── Given entries ──
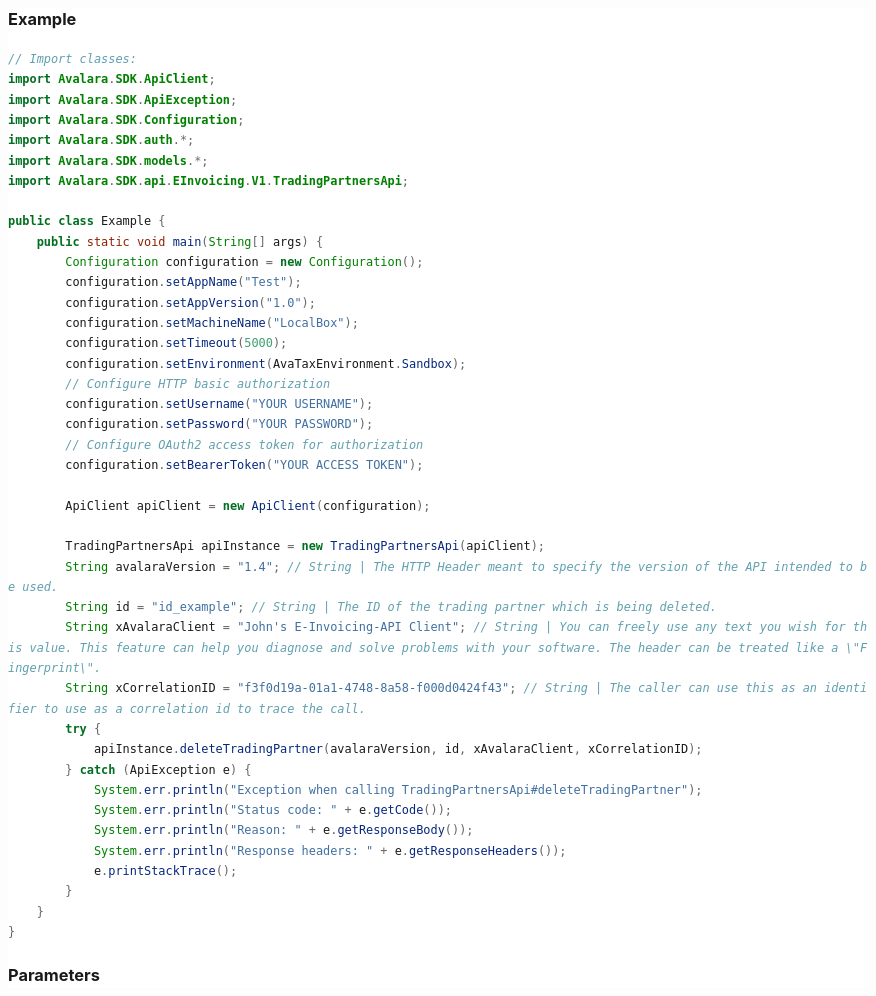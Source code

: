### Example

```java
// Import classes:
import Avalara.SDK.ApiClient;
import Avalara.SDK.ApiException;
import Avalara.SDK.Configuration;
import Avalara.SDK.auth.*;
import Avalara.SDK.models.*;
import Avalara.SDK.api.EInvoicing.V1.TradingPartnersApi;

public class Example {
    public static void main(String[] args) {
        Configuration configuration = new Configuration();
        configuration.setAppName("Test");
        configuration.setAppVersion("1.0");
        configuration.setMachineName("LocalBox");
        configuration.setTimeout(5000);
        configuration.setEnvironment(AvaTaxEnvironment.Sandbox);
        // Configure HTTP basic authorization
        configuration.setUsername("YOUR USERNAME");
        configuration.setPassword("YOUR PASSWORD");
        // Configure OAuth2 access token for authorization
        configuration.setBearerToken("YOUR ACCESS TOKEN");
        
        ApiClient apiClient = new ApiClient(configuration);

        TradingPartnersApi apiInstance = new TradingPartnersApi(apiClient);
        String avalaraVersion = "1.4"; // String | The HTTP Header meant to specify the version of the API intended to be used.
        String id = "id_example"; // String | The ID of the trading partner which is being deleted.
        String xAvalaraClient = "John's E-Invoicing-API Client"; // String | You can freely use any text you wish for this value. This feature can help you diagnose and solve problems with your software. The header can be treated like a \"Fingerprint\".
        String xCorrelationID = "f3f0d19a-01a1-4748-8a58-f000d0424f43"; // String | The caller can use this as an identifier to use as a correlation id to trace the call.
        try {
            apiInstance.deleteTradingPartner(avalaraVersion, id, xAvalaraClient, xCorrelationID);
        } catch (ApiException e) {
            System.err.println("Exception when calling TradingPartnersApi#deleteTradingPartner");
            System.err.println("Status code: " + e.getCode());
            System.err.println("Reason: " + e.getResponseBody());
            System.err.println("Response headers: " + e.getResponseHeaders());
            e.printStackTrace();
        }
    }
}
```

### Parameters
───
Copy the lines above exactly and exclude every image.

Worked solution
Source code

:### Example

```java
// Import classes:
import Avalara.SDK.ApiClient;
import Avalara.SDK.ApiException;
import Avalara.SDK.Configuration;
import Avalara.SDK.auth.*;
import Avalara.SDK.models.*;
import Avalara.SDK.api.EInvoicing.V1.TradingPartnersApi;

public class Example {
    public static void main(String[] args) {
        Configuration configuration = new Configuration();
        configuration.setAppName("Test");
        configuration.setAppVersion("1.0");
        configuration.setMachineName("LocalBox");
        configuration.setTimeout(5000);
        configuration.setEnvironment(AvaTaxEnvironment.Sandbox);
        // Configure HTTP basic authorization
        configuration.setUsername("YOUR USERNAME");
        configuration.setPassword("YOUR PASSWORD");
        // Configure OAuth2 access token for authorization
        configuration.setBearerToken("YOUR ACCESS TOKEN");
        
        ApiClient apiClient = new ApiClient(configuration);

        TradingPartnersApi apiInstance = new TradingPartnersApi(apiClient);
        String avalaraVersion = "1.4"; // String | The HTTP Header meant to specify the version of the API intended to be used.
        String id = "id_example"; // String | The ID of the trading partner which is being deleted.
        String xAvalaraClient = "John's E-Invoicing-API Client"; // String | You can freely use any text you wish for this value. This feature can help you diagnose and solve problems with your software. The header can be treated like a \"Fingerprint\".
        String xCorrelationID = "f3f0d19a-01a1-4748-8a58-f000d0424f43"; // String | The caller can use this as an identifier to use as a correlation id to trace the call.
        try {
            apiInstance.deleteTradingPartner(avalaraVersion, id, xAvalaraClient, xCorrelationID);
        } catch (ApiException e) {
            System.err.println("Exception when calling TradingPartnersApi#deleteTradingPartner");
            System.err.println("Status code: " + e.getCode());
            System.err.println("Reason: " + e.getResponseBody());
            System.err.println("Response headers: " + e.getResponseHeaders());
            e.printStackTrace();
        }
    }
}
```

### Parameters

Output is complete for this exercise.